MPI message passing

Distributed memory system, e.g. PC clusters, massive parallel computers. Data layout: local memory only, manage data transfer explicitely by message passing library calls.

A simplified translation of the following example parallel-for loop is given below.
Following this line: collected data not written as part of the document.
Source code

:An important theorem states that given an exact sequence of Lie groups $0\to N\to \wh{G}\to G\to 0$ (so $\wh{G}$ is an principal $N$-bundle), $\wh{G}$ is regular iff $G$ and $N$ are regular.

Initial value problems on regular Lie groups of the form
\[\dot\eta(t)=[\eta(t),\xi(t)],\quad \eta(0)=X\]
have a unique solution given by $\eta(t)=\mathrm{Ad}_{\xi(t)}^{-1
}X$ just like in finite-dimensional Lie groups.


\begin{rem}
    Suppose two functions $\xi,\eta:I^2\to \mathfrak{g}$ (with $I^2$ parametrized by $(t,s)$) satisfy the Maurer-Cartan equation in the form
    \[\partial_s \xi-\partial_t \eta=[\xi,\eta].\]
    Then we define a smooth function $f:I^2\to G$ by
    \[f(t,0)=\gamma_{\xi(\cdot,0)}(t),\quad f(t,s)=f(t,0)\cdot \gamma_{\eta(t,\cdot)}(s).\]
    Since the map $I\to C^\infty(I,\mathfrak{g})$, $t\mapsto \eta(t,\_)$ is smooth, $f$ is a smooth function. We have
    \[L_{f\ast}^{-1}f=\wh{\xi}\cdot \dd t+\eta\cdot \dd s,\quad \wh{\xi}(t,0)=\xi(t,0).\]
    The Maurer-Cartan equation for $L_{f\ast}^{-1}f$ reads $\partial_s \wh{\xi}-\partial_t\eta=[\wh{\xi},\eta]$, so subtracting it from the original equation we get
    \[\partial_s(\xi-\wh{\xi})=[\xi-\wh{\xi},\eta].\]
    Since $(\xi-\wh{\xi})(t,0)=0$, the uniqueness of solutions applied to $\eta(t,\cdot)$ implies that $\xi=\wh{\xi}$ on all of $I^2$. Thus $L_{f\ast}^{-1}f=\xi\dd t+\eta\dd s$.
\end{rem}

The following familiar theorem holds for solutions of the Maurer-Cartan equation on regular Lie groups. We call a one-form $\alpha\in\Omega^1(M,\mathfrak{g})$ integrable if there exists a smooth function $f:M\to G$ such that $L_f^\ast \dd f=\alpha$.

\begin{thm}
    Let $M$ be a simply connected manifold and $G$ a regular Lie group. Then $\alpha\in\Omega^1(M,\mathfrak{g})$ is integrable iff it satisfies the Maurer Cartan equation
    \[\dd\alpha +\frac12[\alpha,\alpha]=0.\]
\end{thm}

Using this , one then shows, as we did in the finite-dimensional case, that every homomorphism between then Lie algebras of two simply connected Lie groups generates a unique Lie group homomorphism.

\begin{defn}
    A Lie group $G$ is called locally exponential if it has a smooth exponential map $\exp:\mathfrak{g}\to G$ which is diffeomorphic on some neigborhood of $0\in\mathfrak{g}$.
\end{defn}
int main(int argc, char *argv[]) {
  ...
  Grid1 *g = new Grid1(0, n+1);
  Grid1IteratorSub it(1, n, g);
  DistArray x(g), y(g);
  float e = 0;
  ...
  ForEach(int i, it,
    x(i) += ( y(i+1) + y(i-1) )*.5;
    e += sqr( y(i) ); )
  ...
  return 0;
}


main code:

#include <mpi.h>
int main(int argc, char *argv[]) {
  MPI_Init(&argc, &argv);
  ...
  int numproc, p;
  MPI_Comm_size(MPI_COMM_WORLD, &numproc);
  MPI_Comm_rank(MPI_COMM_WORLD, &p);
  int p_left = -1, p_right = -1;
  if (p > 0)
     p_left = p-1;
  if (p < numproc-1)
     p_right = p+1;
  int n_local0 = 1 + (p * (n-1)) / numproc;
  int n_local1 = 1 + ((p+1) * (n-1)) / numproc;
  // allocate only local part + ghost zone of the arrays x,y
  float *x = new float[n_local1 - n_local0 + 2] - (n_local0-1);
  float *y = new float[n_local1 - n_local0 + 2] - (n_local0-1);
  float e;
  ...
  // fill ghost zone
  MPI_Request req0, req1;
  MPI_Status s;
  if (p_left != -1)
    MPI_Isend(&y[n_local0], 1, MPI_FLOAT, p_left,
      1, MPI_COMM_WORLD, &req0);
  if (p_right != -1) {
    MPI_Recv(&y[n_local1], 1, MPI_FLOAT, p_right,
      1, MPI_COMM_WORLD, &s);
    MPI_Isend(&y[n_local1-1], 1, MPI_FLOAT, p_right,
      2, MPI_COMM_WORLD, &req1);
    MPI_Wait(&req1, &s);
  }
  if (p_left != -1) {
    MPI_Recv(&y[n_local0-1], 1, MPI_FLOAT, p_left,
      2, MPI_COMM_WORLD, &s);
    MPI_Wait(&req0, &s);
  }
  // do computation
  float e_local = 0;
  for (int i=n_local0; i<n_local1; ++i) {
    x[i] += ( y[i+1] + y[i-1] )*.5;
    e_local += y[i] * y[i];
  }
  MPI_Allreduce(&e_local, &e, 1, MPI_FLOAT, MPI_SUM, MPI_COMM_WORLD);
  ...
  x += (n_local0-1);
  y += (n_local0-1);
  delete[] x, y ;
  MPI_Finalize();
  return 0;
}